Senior diplomats from the 15-member security council travelled to Bangladesh earlier this month to see first-hand the situation of the 700,000 Rohingya refugees who fled there from Myanmar military abuses.
The UK ambassador Karen Pierce said all members considered the Rohingya issue to be “one of the most significant human rights cases we have ever faced in the last decade”, adding that “something needs to be done”.
Sky cameraman Martin Smith, producer Neville Lazarus and myself witnessed some of the widespread human rights violations when we managed to independently reach Myanmar’s Rakhine State at the end of last year.
Rakhine State is where most of the abuses have taken place.
We found thousands of people trapped on a beach there and left to die – many were severely emaciated.
All told chilling tales of human rights abuses – of being beaten, of being raped, of being hounded out of their homes.
They told us they had been herded there – to a stretch of sand, with their way back into Myanmar blocked by armed soldiers and landmines buried just beyond the beach.
Our footage caused massive alarm in the United Nations and the EU, but despite our first-hand evidence and concerns raised by Human Rights Watch, independent monitors and several other media, the Myanmar authorities have consistently refused to admit wrongdoing.
Myanmar authorities have convicted soldiers in only one case – jailing seven soldiers for 10 years for their role in the massacre of 10 Rohingya in Inn Din village.
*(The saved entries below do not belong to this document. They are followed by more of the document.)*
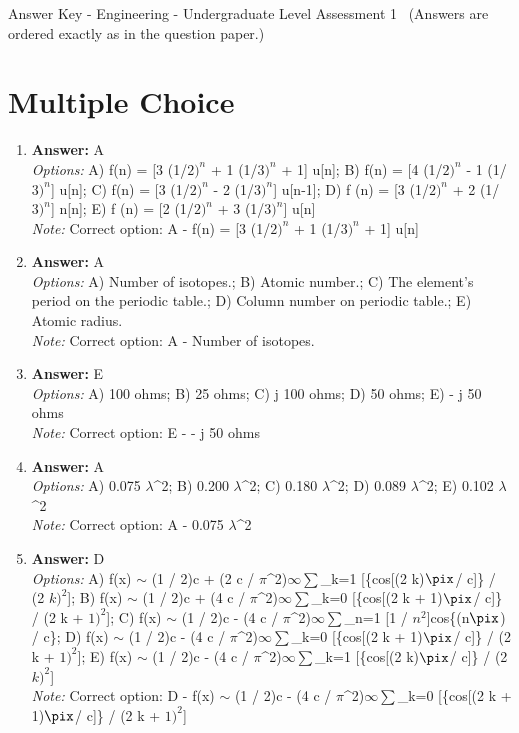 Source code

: \documentclass[12pt]{article}
\begin{document}
\begin{center}
Answer Key - Engineering - Undergraduate Level Assessment 1 \
\small (Answers are ordered exactly as in the question paper.)
\end{center}

\section*{Multiple Choice}
\begin{enumerate}[label=\arabic*.]
\item \textbf{Answer:} A
\\ \textit{Options:} A) f(n) = [3 (1/$2)^n$ + 1 (1/$3)^n$ + 1] u[n]; B) f(n) = [4 (1/$2)^n$ - 1 (1/$3)^n$] u[n]; C) f(n) = [3 (1/$2)^n$ - 2 (1/$3)^n$] u[n-1]; D) f (n) = [3 (1/$2)^n$ + 2 (1/$3)^n$] n[n]; E) f (n) = [2 (1/$2)^n$ + 3 (1/$3)^n$] u[n]
\\ \textit{Note:} Correct option: A - f(n) = [3 (1/$2)^n$ + 1 (1/$3)^n$ + 1] u[n]
\item \textbf{Answer:} A
\\ \textit{Options:} A) Number of isotopes.; B) Atomic number.; C) The element's period on the periodic table.; D) Column number on periodic table.; E) Atomic radius.
\\ \textit{Note:} Correct option: A - Number of isotopes.
\item \textbf{Answer:} E
\\ \textit{Options:} A) 100 ohms; B) 25 ohms; C) j 100 ohms; D) 50 ohms; E) - j 50 ohms
\\ \textit{Note:} Correct option: E - - j 50 ohms
\item \textbf{Answer:} A
\\ \textit{Options:} A) 0.075 \ensuremath{\lambda}^2; B) 0.200 \ensuremath{\lambda}^2; C) 0.180 \ensuremath{\lambda}^2; D) 0.089 \ensuremath{\lambda}^2; E) 0.102 \ensuremath{\lambda}^2
\\ \textit{Note:} Correct option: A - 0.075 \ensuremath{\lambda}^2
\item \textbf{Answer:} D
\\ \textit{Options:} A) f(x) \ensuremath{\sim} (1 / 2)c + (2 c / \ensuremath{\pi}^2)\ensuremath{\infty}\ensuremath{\sum}\_k=1 [\{cos[(2 k)\ensuremath{\pix}/ c]\} / (2 $k)^2$]; B) f(x) \ensuremath{\sim} (1 / 2)c + (4 c / \ensuremath{\pi}^2)\ensuremath{\infty}\ensuremath{\sum}\_k=0 [\{cos[(2 k + 1)\ensuremath{\pix}/ c]\} / (2 k + $1)^2$]; C) f(x) \ensuremath{\sim} (1 / 2)c - (4 c / \ensuremath{\pi}^2)\ensuremath{\infty}\ensuremath{\sum}\_n=1 [1 / $n^2$]cos\{(n\ensuremath{\pix}) / c\}; D) f(x) \ensuremath{\sim} (1 / 2)c - (4 c / \ensuremath{\pi}^2)\ensuremath{\infty}\ensuremath{\sum}\_k=0 [\{cos[(2 k + 1)\ensuremath{\pix}/ c]\} / (2 k + $1)^2$]; E) f(x) \ensuremath{\sim} (1 / 2)c - (4 c / \ensuremath{\pi}^2)\ensuremath{\infty}\ensuremath{\sum}\_k=1 [\{cos[(2 k)\ensuremath{\pix}/ c]\} / (2 $k)^2$]
\\ \textit{Note:} Correct option: D - f(x) \ensuremath{\sim} (1 / 2)c - (4 c / \ensuremath{\pi}^2)\ensuremath{\infty}\ensuremath{\sum}\_k=0 [\{cos[(2 k + 1)\ensuremath{\pix}/ c]\} / (2 k + $1)^2$]
\end{enumerate}
\end{document}
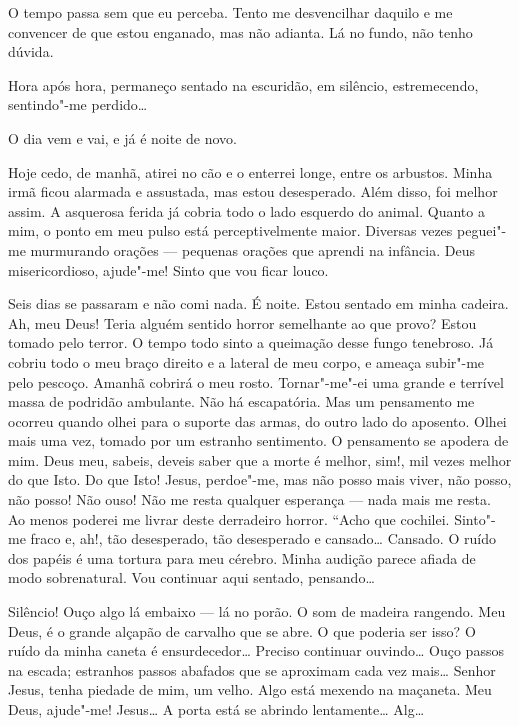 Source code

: O tempo passa sem que eu perceba. Tento me desvencilhar daquilo e me convencer de que estou enganado, mas não adianta.
Lá no fundo, não tenho dúvida.

Hora após hora, permaneço sentado na escuridão, em silêncio, estremecendo, sentindo"-me perdido\ldots{}

O dia vem e vai, e já é noite de novo.

Hoje cedo, de manhã, atirei no cão e o enterrei longe, entre os arbustos. Minha irmã ficou alarmada e assustada, mas
estou desesperado. Além disso, foi melhor assim. A asquerosa ferida já cobria todo o lado esquerdo do animal. Quanto a
mim, o ponto em meu pulso está perceptivelmente maior. Diversas vezes peguei"-me murmurando orações --- pequenas orações
que aprendi na infância. Deus misericordioso, ajude"-me! Sinto que vou ficar louco.

Seis dias se passaram e não comi nada. É noite. Estou sentado em minha cadeira. Ah, meu Deus! Teria alguém sentido
horror semelhante ao que provo? Estou tomado pelo terror. O tempo todo sinto a queimação desse fungo tenebroso. Já
cobriu todo o meu braço direito e a lateral de meu corpo, e ameaça subir"-me pelo pescoço. Amanhã cobrirá o meu rosto.
Tornar"-me"-ei uma grande e terrível massa de podridão ambulante. Não há escapatória. Mas um pensamento me ocorreu quando
olhei para o suporte das armas, do outro lado do aposento. Olhei mais uma vez, tomado por um estranho sentimento. O
pensamento se apodera de mim. Deus meu, sabeis, deveis saber que a morte é melhor, sim!, mil vezes melhor do que Isto.
Do que Isto! Jesus, perdoe"-me, mas não posso mais viver, não posso, não posso! Não ouso! Não me resta qualquer
esperança --- nada mais me resta. Ao menos poderei me livrar deste derradeiro horror. “Acho que cochilei. Sinto"-me fraco
e, ah!, tão desesperado, tão desesperado e cansado\ldots{} Cansado. O ruído dos papéis é uma tortura para meu cérebro. Minha
audição parece afiada de modo sobrenatural. Vou continuar aqui sentado, pensando\ldots{}

Silêncio! Ouço algo lá embaixo ---
lá no porão. O som de madeira rangendo. Meu Deus, é o grande alçapão de carvalho que se abre. O que poderia ser isso? O
ruído da minha caneta é ensurdecedor\ldots{} Preciso continuar ouvindo\ldots{} Ouço passos na escada; estranhos passos abafados
que se aproximam cada vez mais\ldots{} Senhor Jesus, tenha piedade de mim, um velho. Algo está mexendo na maçaneta. Meu
Deus, ajude"-me! Jesus\ldots{} A porta está se abrindo lentamente\ldots{} Alg\ldots{}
Two Reuters journalists who investigated the massacre are still being detained and now face up to 14 years in jail under the Myanmar Official Secrets Act.
In the sprawling camps in Bangladesh, which are now home to the hundreds of thousands of Rohingya who have fled Myanmar, there are claims of rape, beatings, torture and killings amongst the refugees – who blame the Myanmar military for the abuses.
Lawyers representing some of them are anxious those who perpetrated the crimes are held to account.
Human rights lawyer Wayne Jordash told Sky News: “Without accountability, without focus on bringing these perpetrators to book, then these types of crimes will continue and are continuing in Myanmar as we speak.
“I have little doubt that they continue because the Myanmar authorities understand that legal options are narrow and bad state actors will shield them from accountability.”
But the lawyers intend to argue on Wednesday that the ICC should investigate and possibly prosecute authorities in Myanmar for the crime of forcibly deporting the Rohingya population to Bangladesh, using means of mass murder, sexual violence, and ethnic cleansing.
The ICC can’t act unless a state is unwilling or unable to prosecute grave crimes against international law.
But Myanmar is neither a party to the ICC nor has it accepted the court’s jurisdiction, so it’s currently down to the UN Security Council to refer the situation to the court – an unlikely situation when Myanmar’s allies, China and Russia, have already blocked such moves.
The argument is now being made that because the crimes of the Myanmar military cross the border into Bangladesh, a country that is a member of the Court, Myanmar can be held accountable.
The lawyers arguing the case describe it as “one person standing on one side of a border, and shooting a person across the border – in that case, a crime is committed in both countries”.
If this case is won, its impact will be far-reaching.
Syria is also not party to the ICC, but the seven-year conflict has created a refugee population of nearly 700,000 in Jordan, an ICC member state.
If the precedent is set that transnational crimes committed by a country can be tried in The Hague, the Assad regime and rebel groups may be held responsible for the atrocities of the Syrian civil war in years to come.
Mr Jordash said: “We are going to argue that the crimes of apartheid, the crime of genocide and the crime of persecution are continuing crimes being committed today and ongoing – and the chamber should accept that those crimes are being committed in Bangladesh by the authorities in Myanmar, and that it has jurisdiction to try those crimes.”